I'm also quite glad to see the setting expanded upon and explored at some length more so than in the first book. But I'm also glad to see that in doing so, the fundamentals of writing a good story weren't set aside. I've said it before and I'll say it again (repeatedly--possibly even ad nauseum) but I think customers for fantasy fiction strongly desire and in fact even demand that their novels explore and explain a fantasy setting. By this I mean that readers want to see some setting development. And it also means that they want to see something fantastical--their fantasy can't be too subjected to the mundane. Daniel Polansky's Low Town failed to really develop the setting any and failed to show much fantasy in the setting, frankly, and I think it's to it's detriment in the marketplace. But this can't get carried away to the point of subsuming the demands of telling a good story with good characters and good plot structure and pacing. All too often, fantasy writers indulge this too much and their novels turn into plodding travelogues. Although I don't exactly think this myself, it's a common enough complaint about The Lord of the Rings that it takes the better part of 200 pages to actually get started for real because until then, it's basically a travelogue of the territory of the Shire, the road to Bree, from there to Rivendell, etc. China Mieville's Perdido Street Station also tends to wander afield showing off how "edgy" he is by adding gratuitous nonsense in the form of setting detail. Of about 600 pages (in paperback), close to 200 pages could be cut without harming either the narrative or character development, for instance.
McCullough, in Bared Blade, manages to give us quite a bit of detail about the Others--the non-human Durkoth in particular--who are really nothing like your typical standard fantasy races at all.
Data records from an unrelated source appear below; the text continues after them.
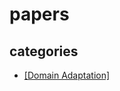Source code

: # papers
## categories
- [[Domain Adaptation]](https://github.com/hori-ten/papers/blob/main/categories/Domain_Adaptation.md)
  

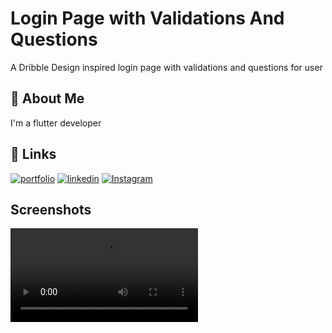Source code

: 
# Login Page with Validations And Questions

A Dribble Design inspired login page with validations and questions for user


## 🚀 About Me
I'm a flutter developer 


## 🔗 Links
[![portfolio](https://img.shields.io/badge/my_portfolio-000?style=for-the-badge&logo=ko-fi&logoColor=white)](https://yadavdev.tech)
[![linkedin](https://img.shields.io/badge/linkedin-0A66C2?style=for-the-badge&logo=linkedin&logoColor=white)](https://www.linkedin.com/in/deepak-yadav-63694a223/)
[![Instagram](https://img.shields.io/badge/instagram-d62976?style=for-the-badge&logo=instagram&logoColor=white)](https://www.instagram.com/yadav.codes/)


## Screenshots

![App Screenshot](https://user-images.githubusercontent.com/91073349/230872225-3264c653-0957-4858-9392-a0f407f4bc3c.mp4)

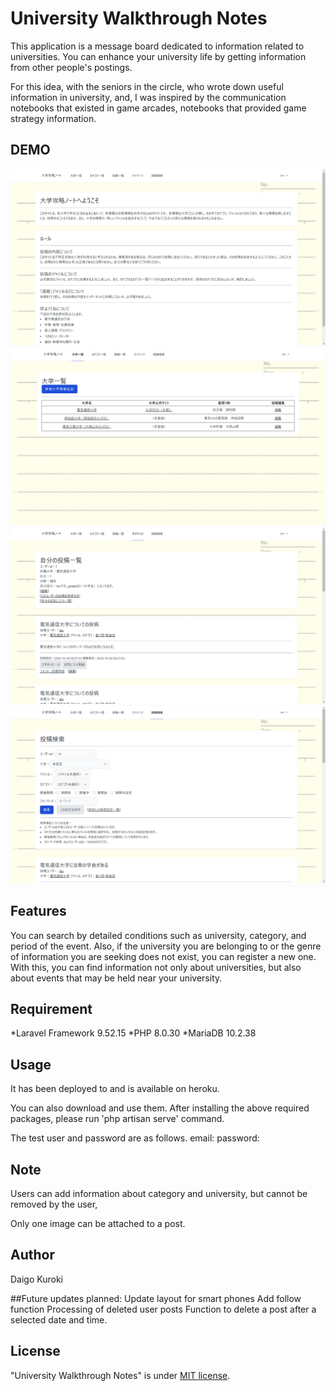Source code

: # University Walkthrough Notes
This application is a message board dedicated to information related to universities.
You can enhance your university life by getting information from other people's postings.

For this idea, with the seniors in the circle, who wrote down useful information in university, and,
I was inspired by the communication notebooks that existed in game arcades, notebooks that provided game strategy information.

## DEMO
![Top page](readme_image/1.png)
![University list](readme_image/2.png)
![User page](readme_image/3.png)
![Search page](readme_image/4.png)

## Features
You can search by detailed conditions such as university, category, and period of the event.
Also, if the university you are belonging to or the genre of information you are seeking does not exist, you can register a new one.
With this, you can find information not only about universities, but also about events that may be held near your university.

## Requirement
*Laravel Framework 9.52.15
*PHP 8.0.30
*MariaDB 10.2.38

## Usage
It has been deployed to and is available on heroku.

You can also download and use them.
After installing the above required packages, please run 'php artisan serve' command.

The test user and password are as follows.
email:
password:

## Note
Users can add information about category and university,
but cannot be removed by the user,

Only one image can be attached to a post.


## Author
Daigo Kuroki

##Future updates planned:
Update layout for smart phones
Add follow function
Processing of deleted user posts
Function to delete a post after a selected date and time.


## License
"University Walkthrough Notes" is under [MIT license](https://en.wikipedia.org/wiki/MIT_License).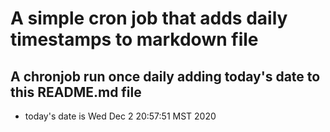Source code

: A simple cron job that adds daily timestamps to markdown file
============================================================
## A chronjob run once daily adding today's date to this README.md file
* today's date is Wed Dec  2 20:57:51 MST 2020
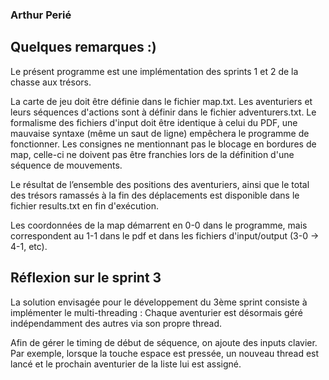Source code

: ### Arthur Perié

## Quelques remarques :)

Le présent programme est une implémentation des sprints 1 et 2 de la chasse aux trésors.

La carte de jeu doit être définie dans le fichier map.txt.
Les aventuriers et leurs séquences d'actions sont à définir dans le fichier adventurers.txt.
Le formalisme des fichiers d'input doit être identique à celui du PDF, une mauvaise syntaxe 
(même un saut de ligne) empêchera le programme de fonctionner.
Les consignes ne mentionnant pas le blocage en bordures de map, celle-ci ne doivent pas être franchies lors de
la définition d'une séquence de mouvements.

Le résultat de l’ensemble des positions des aventuriers, ainsi que le total des trésors ramassés à la fin des 
déplacements est disponible dans le fichier results.txt en fin d'exécution.

Les coordonnées de la map démarrent en 0-0 dans le programme, mais correspondent au 1-1 dans le pdf et dans les 
fichiers d'input/output (3-0 -> 4-1, etc).


## Réflexion sur le sprint 3

La solution envisagée pour le développement du 3ème sprint consiste à implémenter le multi-threading :
Chaque aventurier est désormais géré indépendamment des autres via son propre thread.

Afin de gérer le timing de début de séquence, on ajoute des inputs clavier.
Par exemple, lorsque la touche espace est pressée, un nouveau thread est lancé et le prochain aventurier 
de la liste lui est assigné.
More imaginative than Mieville's bug-headed people or cactus people, in my opinion. Fascinating folks, actually. He also gives us a lot of detail we hadn't seen before about not only the political situation of the world (which he also names for the first time in this novel) but now magic works, and what it can and can't do. But this information was carefully dispersed to never feel like a lecture or travelogue, and to a great degree, it's actually integral to the resolution of the plot which is always a nice surprise. I recall advice in a lot of old "how to write science fiction" books and essays from various authors who make a point of saying that science fiction isn't really worthy of the label unless some element of science is actually crucial to the plot and in fact the story couldn't be told without referring to it. Stories that only had the trappings of science fiction, but did not integrate them into the plot (so that you could swap those trappings with those of a western, or some other adventure story, and still tell the exact same story) were disparagingly called "Bat Durstons" in reference to the mocking fake examples given repeatedly in early science fiction magazine Galaxy. I've never actually heard of anyone making a similar admittedly fairly snobbish appropriation of this concept to fantasy, but the lesson was sufficiently drummed into my head that I actually kinda like to see a fantasy story that actually relies on some of it's fantastic elements, without which the story would have to actually be modified.
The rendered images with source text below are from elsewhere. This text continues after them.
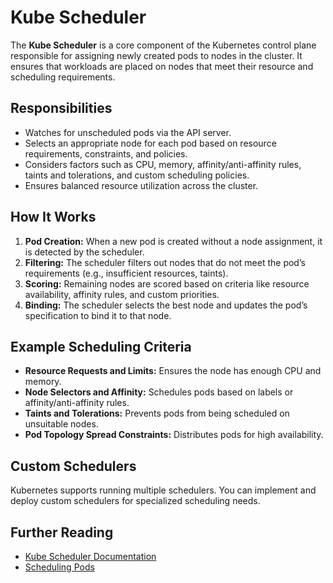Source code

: # Kube Scheduler

The **Kube Scheduler** is a core component of the Kubernetes control plane responsible for assigning newly created pods to nodes in the cluster. It ensures that workloads are placed on nodes that meet their resource and scheduling requirements.

## Responsibilities

- Watches for unscheduled pods via the API server.
- Selects an appropriate node for each pod based on resource requirements, constraints, and policies.
- Considers factors such as CPU, memory, affinity/anti-affinity rules, taints and tolerations, and custom scheduling policies.
- Ensures balanced resource utilization across the cluster.

## How It Works

1. **Pod Creation:** When a new pod is created without a node assignment, it is detected by the scheduler.
2. **Filtering:** The scheduler filters out nodes that do not meet the pod’s requirements (e.g., insufficient resources, taints).
3. **Scoring:** Remaining nodes are scored based on criteria like resource availability, affinity rules, and custom priorities.
4. **Binding:** The scheduler selects the best node and updates the pod’s specification to bind it to that node.

## Example Scheduling Criteria

- **Resource Requests and Limits:** Ensures the node has enough CPU and memory.
- **Node Selectors and Affinity:** Schedules pods based on labels or affinity/anti-affinity rules.
- **Taints and Tolerations:** Prevents pods from being scheduled on unsuitable nodes.
- **Pod Topology Spread Constraints:** Distributes pods for high availability.

## Custom Schedulers

Kubernetes supports running multiple schedulers. You can implement and deploy custom schedulers for specialized scheduling needs.

## Further Reading

- [Kube Scheduler Documentation](https://kubernetes.io/docs/concepts/scheduling-eviction/kube-scheduler/)
- [Scheduling Pods](https://kubernetes.io/docs/concepts/scheduling-eviction/)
Other than that, though, the set-up and plot reminded me sharply of The Maltese Falcon, including a desperate search by various parties steeped in skulduggery for a lost MacGuffin. Not that there aren't important differences, of course, but the basic set-up is the same. As in Broken Blade this novel also cultivates--or perhaps more accurately merely flirts with--a noir voice. But it doesn't feel genuine here any more so than it did in the earlier novel--it felt too lighthearted. To re-use my earlier example, it felt like a swashbuckling caper wearing a noir Halloween costume. And as before, that is not in the least a complaint--if anything, I found the voice and tone incredibly compelling and interesting, and suggest that it greatly contributes to the charm of the novel and the series (so far) overall.
Almost immediately after finishing the novel, I put in a request for the next one for ILL, and put in a request to my library that they buy all three of the existing books as well as pre-order the fourth one which is due out this summer. If the next two stand up to the same standard that the first two have, I'll probably just buy them and continue buying them as long as the series continues.